Actually, classical physics is also reversible, whether you're considering classical dynamics or considering it as the limit of quantum physics (which is reversible).
The means for neither classical nor quantum computers, there is no operation which, in isolation, deletes a bit (that is, takes a bit in state $0$ or $1$ and sends it to $0$ in either case). Instead, you need some environmental system, and you modify the environmental system reversibly.
For example, suppose your 0s and 1s are stored as different voltage levels. If you map $0\rightarrow 0$, nothing needs to happen; if you map $1\rightarrow 0$, then the extra voltage (i.e., electrical energy) needs to go somewhere. In practice that "somewhere" is the environment, as heat.
All of this implies that the environment basically "learns" the bits of your memory when you try to delete them. This fact has two consequences: (1) Landauer's law, and (2) quantum circuits (generally) need to be reversible.

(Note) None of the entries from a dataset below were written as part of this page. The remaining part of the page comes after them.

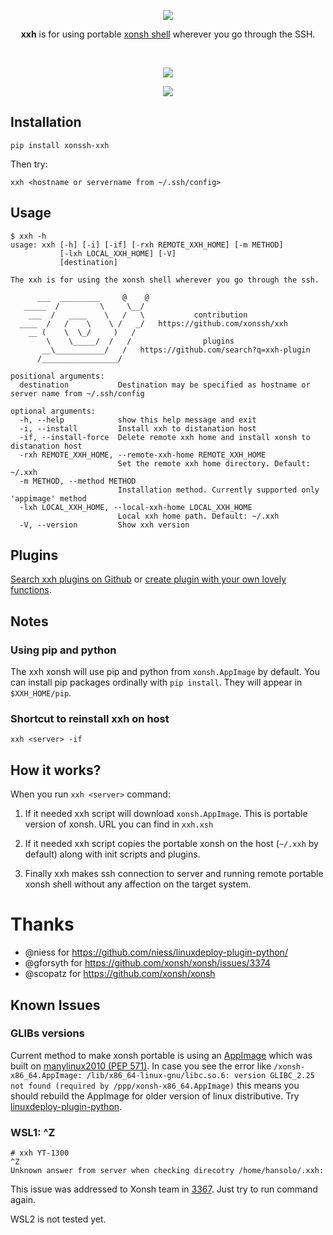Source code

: <p align="center">
  <img src="https://avatars2.githubusercontent.com/u/57318034?s=60&v=4&"><br>
  <p align="center">
    <b>xxh</b> is for using portable <a href="https://xon.sh/">xonsh shell</a> wherever you go through the SSH.
  </p>
</p>
<br>
<p align="center">  
  <a href="https://asciinema.org/a/osSEzqnmH9pMYEZibNe2K7ZL7" target="_blank"><img src="https://asciinema.org/a/osSEzqnmH9pMYEZibNe2K7ZL7.svg"></a>
</p>

<p align="center">  
  <a href="https://pypi.org/project/xonssh-xxh/" target="_blank" alt="PyPI Latest Release"><img src="https://img.shields.io/pypi/v/xonssh-xxh.svg"></a>
</p>

## Installation
```
pip install xonssh-xxh
```
Then try:
```
xxh <hostname or servername from ~/.ssh/config>
```

## Usage
```
$ xxh -h
usage: xxh [-h] [-i] [-if] [-rxh REMOTE_XXH_HOME] [-m METHOD]
           [-lxh LOCAL_XXH_HOME] [-V]
           [destination]

The xxh is for using the xonsh shell wherever you go through the ssh. 

      ___  _________     @    @    
   _____  /         \     \__/     
    ___  /   ____    \   /   \           contribution
  ____  /   /    \    \ /   _/   https://github.com/xonssh/xxh   
    __ (    \  \_/     )   /          
        \    \_____/  /   /                plugins            
       __\___________/   /   https://github.com/search?q=xxh-plugin
      /_________________/       

positional arguments:
  destination           Destination may be specified as hostname or server name from ~/.ssh/config

optional arguments:
  -h, --help            show this help message and exit
  -i, --install         Install xxh to distanation host
  -if, --install-force  Delete remote xxh home and install xonsh to distanation host
  -rxh REMOTE_XXH_HOME, --remote-xxh-home REMOTE_XXH_HOME
                        Set the remote xxh home directory. Default: ~/.xxh
  -m METHOD, --method METHOD
                        Installation method. Currently supported only 'appimage' method
  -lxh LOCAL_XXH_HOME, --local-xxh-home LOCAL_XXH_HOME
                        Local xxh home path. Default: ~/.xxh
  -V, --version         Show xxh version
```

## Plugins

[Search xxh plugins on Github](https://github.com/search?q=xxh-plugin) or [create plugin with your own lovely functions](README.plugins.md).

## Notes

### Using pip and python

The xxh xonsh will use pip and python from `xonsh.AppImage` by default. You can install pip packages ordinally with `pip install`. They will appear in `$XXH_HOME/pip`.

### Shortcut to reinstall xxh on host
```
xxh <server> -if
```

## How it works?

When you run `xxh <server>` command:

1. If it needed xxh script will download `xonsh.AppImage`. This is portable version of xonsh. URL you can find in `xxh.xsh`

2. If it needed xxh script copies the portable xonsh on the host (`~/.xxh` by default) along with init scripts and plugins.

3. Finally xxh makes ssh connection to server and running remote portable xonsh shell without any affection on the target system.

# Thanks

* @niess for https://github.com/niess/linuxdeploy-plugin-python/
* @gforsyth for https://github.com/xonsh/xonsh/issues/3374
* @scopatz for https://github.com/xonsh/xonsh

## Known Issues

### GLIBs versions

Current method to make xonsh portable is using an [AppImage](https://appimage.org/) which was built on [manylinux2010 (PEP 571)](https://github.com/niess/linuxdeploy-plugin-python/issues/12). In case you see the error like ``/xonsh-x86_64.AppImage: /lib/x86_64-linux-gnu/libc.so.6: version GLIBC_2.25 not found (required by /ppp/xonsh-x86_64.AppImage)`` this means you should rebuild the AppImage for older version of linux distributive. Try [linuxdeploy-plugin-python](https://github.com/niess/linuxdeploy-plugin-python/).

### WSL1: ^Z

```
# xxh YT-1300
^Z
Unknown answer from server when checking direcotry /home/hansolo/.xxh:
```
This issue was addressed to Xonsh team in [3367](https://github.com/xonsh/xonsh/issues/3367). Just try to run command again.

WSL2 is not tested yet.
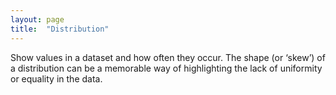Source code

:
 ```yaml
---
layout: page
title:  "Distribution"
---
```

Show values in a dataset and how often they occur. The shape (or ‘skew’) of a distribution can be a memorable way of highlighting the lack of uniformity or equality in the data.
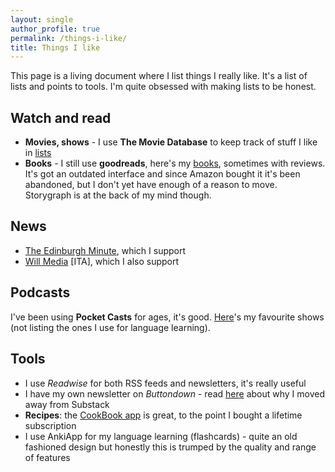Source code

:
 ```yaml
---
layout: single
author_profile: true
permalink: /things-i-like/
title: Things I like
---
```


This page is a living document where I list things I really like. It's a list of lists and points to tools. I'm quite obsessed with making lists to be honest.

## Watch and read

* **Movies, shows** - I use **The Movie Database** to keep track of stuff I like in [lists](https://www.themoviedb.org/u/martina.physics/lists)
* **Books** - I still use **goodreads**, here's my [books](https://www.goodreads.com/review/list/92719498?ref=nav_mybooks), sometimes with reviews. It's got an outdated interface and since Amazon bought it it's been abandoned, but I don't yet have enough of a reason to move. Storygraph is at the back of my mind though.


## News
* [The Edinburgh Minute](https://edinburghminute.substack.com/), which I support 
* [Will Media](https://willmedia.it/) [ITA], which I also support


## Podcasts

I've been using **Pocket Casts** for ages, it's good. [Here]({{site.url}}/podcasts/)'s my favourite shows (not listing the ones I use for language learning).


## Tools

* I use *Readwise* for both RSS feeds and newsletters, it's really useful
* I have my own newsletter on *Buttondown* - read [here](https://martinapugliese.github.io/doodling-data-reloaded/) about why I moved away from Substack
* **Recipes**: the [CookBook app](https://thecookbookapp.com/) is great, to the point I bought a lifetime subscription
* I use AnkiApp for my language learning (flashcards) - quite an old fashioned design but honestly this is trumped by the quality and range of features

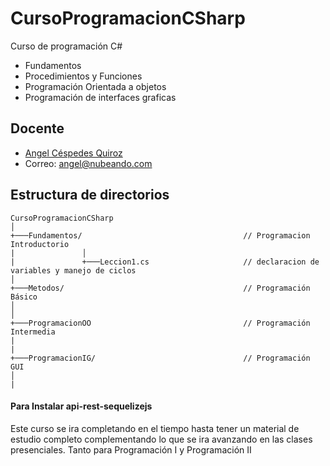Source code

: # CursoProgramacionCSharp
Curso de programación C#

* Fundamentos
* Procedimientos y Funciones
* Programación Orientada a objetos
* Programación de interfaces graficas

## Docente

*  [Angel Céspedes Quiroz](https://bo.linkedin.com/in/acq1305)
*  Correo:  <angel@nubeando.com>

## Estructura de directorios

```
CursoProgramacionCSharp
│
+───Fundamentos/									// Programacion Introductorio
|				│   
|				+───Leccion1.cs						// declaracion de variables y manejo de ciclos
│   
+───Metodos/										// Programación Básico
│				
│
+───ProgramacionOO									// Programación Intermedia
|
|
+───ProgramacionIG/									// Programación GUI
│				
|
```

#### Para Instalar api-rest-sequelizejs

Este curso se ira completando en el tiempo hasta tener un material de estudio completo 
complementando lo que se ira avanzando en las clases presenciales.
Tanto para Programación I y Programación II
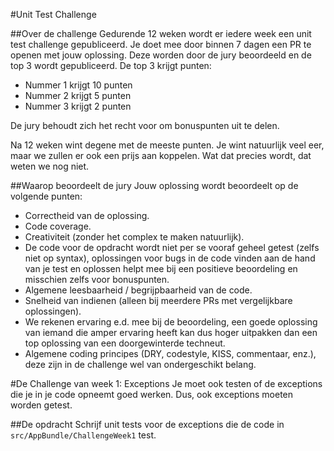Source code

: #Unit Test Challenge

##Over de challenge
Gedurende 12 weken wordt er iedere week een unit test challenge gepubliceerd. Je doet mee door binnen 7 dagen een PR te openen met jouw oplossing. Deze worden door de jury beoordeeld en de top 3 wordt gepubliceerd. De top 3 krijgt punten:

* Nummer 1 krijgt 10 punten
* Nummer 2 krijgt 5 punten
* Nummer 3 krijgt 2 punten

De jury behoudt zich het recht voor om bonuspunten uit te delen.

Na 12 weken wint degene met de meeste punten. Je wint natuurlijk veel eer, maar we zullen er ook een prijs aan koppelen. Wat dat precies wordt, dat weten we nog niet.

##Waarop beoordeelt de jury
Jouw oplossing wordt beoordeelt op de volgende punten:

* Correctheid van de oplossing.
* Code coverage.
* Creativiteit (zonder het complex te maken natuurlijk).
* De code voor de opdracht wordt niet per se vooraf geheel getest (zelfs niet op syntax), oplossingen voor bugs in de code vinden aan de hand van je test en oplossen helpt mee bij een positieve beoordeling en misschien zelfs voor bonuspunten.
* Algemene leesbaarheid / begrijpbaarheid van de code.
* Snelheid van indienen (alleen bij meerdere PRs met vergelijkbare oplossingen).
* We rekenen ervaring e.d. mee bij de beoordeling, een goede oplossing van iemand die amper ervaring heeft kan dus hoger uitpakken dan een top oplossing van een doorgewinterde techneut.
* Algemene coding principes (DRY, codestyle, KISS, commentaar, enz.), deze zijn in de challenge wel van ondergeschikt belang.

#De Challenge van week 1: Exceptions
Je moet ook testen of de exceptions die je in je code opneemt goed werken. Dus, ook exceptions moeten worden getest.

##De opdracht
Schrijf unit tests voor de exceptions die de code in ```src/AppBundle/ChallengeWeek1``` test.

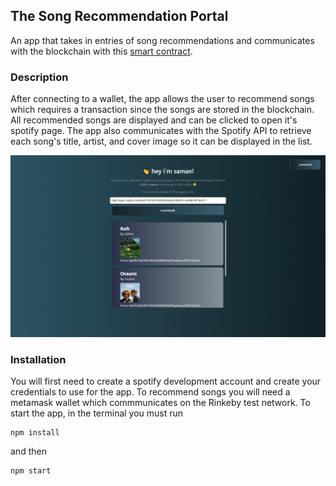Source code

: 

## The Song Recommendation Portal
An app that takes in entries of song recommendations and communicates with the blockchain with this [smart contract](https://github.com/samanbodla/song-rec-smart-contract).

### Description
After connecting to a wallet, the app allows the user to recommend songs which requires a transaction since the songs are stored in the blockchain. All recommended songs are displayed and can be clicked to open it's spotify page. 
The app also communicates with the Spotify API to retrieve each song's title, artist, and cover image so it can be displayed in the list.
<!-- ![screenshot](https://github.com/samanbodla/song-rec-portal/blob/master/src/assets/screenshot.PNG | width=100) -->
<img src="https://github.com/samanbodla/song-rec-portal/blob/master/src/assets/screenshot.PNG" width="1000" />

### Installation
You will first need to create a spotify development account and create your credentials to use for the app. To recommend songs you will need a metamask wallet which commmunicates on the Rinkeby test network. To start the app, in the terminal you must run
``` 
npm install 
```
and then 
```
npm start
```
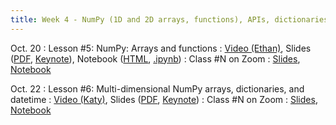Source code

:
 ```yaml
---
title: Week 4 - NumPy (1D and 2D arrays, functions), APIs, dictionaries, datetime objects
---
```


Oct. 20
: Lesson #5: NumPy: Arrays and functions
  : [Video (Ethan)](#), Slides ([PDF](/OCEAN_215/materials/lessons/lesson_5.pdf), [Keynote](/OCEAN_215/materials/lessons/lesson_5.key)), Notebook ([HTML](https://nbviewer.org/github/ethan-campbell/OCEAN_215/blob/main/materials/lessons/lesson_5_notebook.ipynb), [.ipynb](/OCEAN_215/materials/lessons/lesson_5_notebook.ipynb))
: Class #N on Zoom
  : [Slides](#), [Notebook](#)

Oct. 22
: Lesson #6: Multi-dimensional NumPy arrays, dictionaries, and datetime
  : [Video (Katy)](#), Slides ([PDF](/OCEAN_215/materials/lessons/lesson_6.pdf), [Keynote](/OCEAN_215/materials/lessons/lesson_6.key))
: Class #N on Zoom
  : [Slides](#), [Notebook](#)
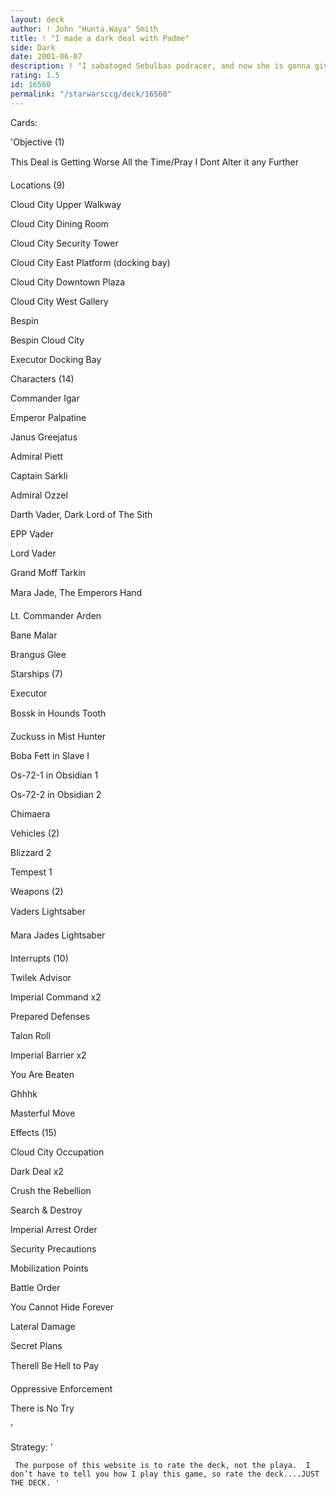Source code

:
 ```yaml
---
layout: deck
author: ! John "Hunta.Waya" Smith
title: ! "I made a dark deal with Padme"
side: Dark
date: 2001-06-07
description: ! "I sabatoged Sebulbas podracer, and now she is gonna give me head."
rating: 1.5
id: 16560
permalink: "/starwarsccg/deck/16560"
---
```

Cards: 

'Objective (1)

This Deal is Getting Worse All the Time/Pray I Dont Alter it any Further


Locations (9)

Cloud City Upper Walkway

Cloud City Dining Room

Cloud City Security Tower

Cloud City East Platform (docking bay)

Cloud City Downtown Plaza

Cloud City West Gallery

Bespin

Bespin Cloud City

Executor Docking Bay


Characters (14)

Commander Igar

Emperor Palpatine

Janus Greejatus

Admiral Piett

Captain Sarkli

Admiral Ozzel

Darth Vader, Dark Lord of The Sith

EPP Vader

Lord Vader

Grand Moff Tarkin

Mara Jade, The Emperors Hand

Lt. Commander Arden

Bane Malar

Brangus Glee


Starships (7)

Executor

Bossk in Hounds Tooth

Zuckuss in Mist Hunter

Boba Fett in Slave I

Os-72-1 in Obsidian 1

Os-72-2 in Obsidian 2

Chimaera


Vehicles (2)

Blizzard 2

Tempest 1


Weapons (2)

Vaders Lightsaber

Mara Jades Lightsaber


Interrupts (10)

Twilek Advisor

Imperial Command x2

Prepared Defenses

Talon Roll

Imperial Barrier x2

You Are Beaten

Ghhhk

Masterful Move


Effects (15)

Cloud City Occupation

Dark Deal x2

Crush the Rebellion

Search & Destroy

Imperial Arrest Order

Security Precautions

Mobilization Points

Battle Order

You Cannot Hide Forever

Lateral Damage

Secret Plans

Therell Be Hell to Pay

Oppressive Enforcement

There is No Try

'

Strategy: '

     The purpose of this website is to rate the deck, not the playa.  I don’t have to tell you how I play this game, so rate the deck....JUST THE DECK. '
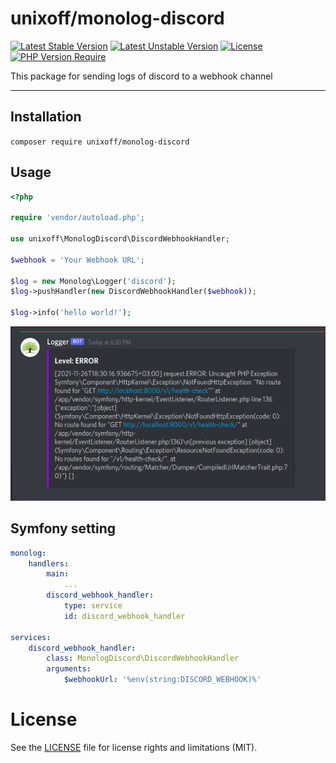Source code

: # unixoff/monolog-discord
[![Latest Stable Version](http://poser.pugx.org/unixoff/monolog-discord/v)](https://packagist.org/packages/unixoff/monolog-discord) 
[![Latest Unstable Version](http://poser.pugx.org/unixoff/monolog-discord/v/unstable)](https://packagist.org/packages/unixoff/monolog-discord) 
[![License](http://poser.pugx.org/unixoff/monolog-discord/license)](https://packagist.org/packages/unixoff/monolog-discord) 
[![PHP Version Require](http://poser.pugx.org/unixoff/monolog-discord/require/php)](https://packagist.org/packages/unixoff/monolog-discord)

This package for sending logs of discord to a webhook channel

-------------------------------------------------
## Installation
`composer require unixoff/monolog-discord`

## Usage
```php
<?php

require 'vendor/autoload.php';

use unixoff\MonologDiscord\DiscordWebhookHandler;

$webhook = 'Your Webhook URL';

$log = new Monolog\Logger('discord');
$log->pushHandler(new DiscordWebhookHandler($webhook));

$log->info('hello world!');
```

![Sample image](sample.png)

## Symfony setting
```yaml
monolog:
    handlers:
        main:
            ...
        discord_webhook_handler:
            type: service
            id: discord_webhook_handler

services:
    discord_webhook_handler:
        class: MonologDiscord\DiscordWebhookHandler
        arguments:
            $webhookUrl: '%env(string:DISCORD_WEBHOOK)%'
```

# License
See the [LICENSE](LICENSE.md) file for license rights and limitations (MIT).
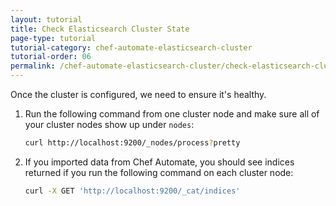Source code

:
 ```yaml
---
layout: tutorial
title: Check Elasticsearch Cluster State
page-type: tutorial
tutorial-category: chef-automate-elasticsearch-cluster
tutorial-order: 06
permalink: /chef-automate-elasticsearch-cluster/check-elasticsearch-cluster-state
---
```


Once the cluster is configured, we need to ensure it's healthy.

1. Run the following command from one cluster node and make sure all of your cluster nodes show up under `nodes`:

    ```bash
    curl http://localhost:9200/_nodes/process?pretty
    ```

2. If you imported data from Chef Automate, you should see indices returned if you run the following command on each cluster node:

    ```bash
    curl -X GET 'http://localhost:9200/_cat/indices'
    ```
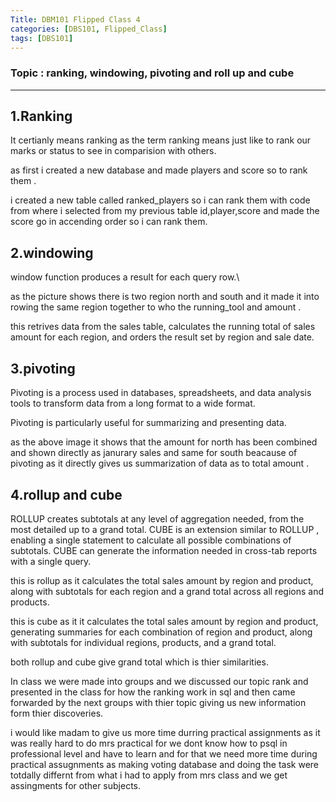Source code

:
 ```yaml
---
Title: DBM101 Flipped Class 4
categories: [DBS101, Flipped_Class]
tags: [DBS101]
---
```


### Topic : ranking, windowing, pivoting and roll up and cube
---

## 1.Ranking 

It certianly means ranking as the term ranking means just like to rank our marks or status to see in comparision with others.


as first i created a new database and made players and score so to rank them .


i created a new table called ranked_players so i can rank them with code from where i selected from my previous table id,player,score and made the score go in accending order so i can rank them.

## 2.windowing

 window function produces a result for each query row.\


 as the picture shows there is two region north and south and it made it into rowing the same region together to who the running_tool and amount .

 this retrives data from the sales table, calculates the running total of sales amount for each region, and orders the result set by region and sale date.

 ## 3.pivoting

 Pivoting is a process used in databases, spreadsheets, and data analysis tools to transform data from a long format to a wide format.

 Pivoting is particularly useful for summarizing and presenting data.

 as the above image it shows that the amount for north has been combined and shown directly as janurary sales and same for south beacause of pivoting as it directly gives us summarization of data as to total amount .

## 4.rollup and cube

 ROLLUP creates subtotals at any level of aggregation needed, from the most detailed up to a grand total. CUBE is an extension similar to ROLLUP , enabling a single statement to calculate all possible combinations of subtotals. CUBE can generate the information needed in cross-tab reports with a single query.


 this is rollup as it calculates the total sales amount by region and product, along with subtotals for each region and a grand total across all regions and products.

 this is cube as it it calculates the total sales amount by region and product, generating summaries for each combination of region and product, along with subtotals for individual regions, products, and a grand total.

 both rollup and cube give grand total which is thier similarities.

 In class we were made into groups and we discussed our topic rank and presented in the class for how the ranking work in sql and then came forwarded by the next groups with thier topic giving us new information form thier discoveries.

 i would like madam to give us more time durring practical assignments as it was really hard to do mrs practical for we dont know how to psql in professional level and have to learn and for that we need more time during practical assugnments as making voting database and doing the task were totdally differnt from what i had to apply from mrs class and we get assingments for other subjects.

The reason this implies Landauer's law is that if you're uncertain about your computer's memory (is it a $1$ or a $0$ at the address you're deleting?) then that uncertainty gets pushed to the environment: after deleting, you know the computer has a $0$ but the environment either gained a bit of heat or not. Any increase in uncertainty about the environment translates to an increase in entropy, which translates to heat.
Since that's a complicated way to think about things, rather than model classical operations as reversible operations on the computer+environment, we model irreversible operations on just the computer and lump all environmental interactions as "heat".
(this is described in a slightly unusually way because I firmly believe probabilities are subjective, and thus so is entropy; consult other sources if you want an explanation in a different (and therefore wrong :P) perspective.)
The reason this forces quantum circuits to be reversible is that if the environment learns something about a quantum state, it "collapses" the quantum state (or in better interpretations, the environment becomes entangled with the computational state). This changes the quantum state and ruins your computation, therefore, you cannot let this happen. You need to ensure that the environment learns nothing about your quantum state, which means the quantum computer must genuinely stay isolated, and thus the operations you perform on it are reversible.
Why doesn't classical data worry about this? You can't collapse classical data!
As John Gardiner points out, many quantum computations do contain irreversible operations. In an error-correcting code, we are supposed to measure error syndromes all the time. Error-correcting codes are carefully designed so that this measurement tells us only about the errors that happened, and nothing about the computational state itself. Here, as in classical computations, Landauer's law would apply.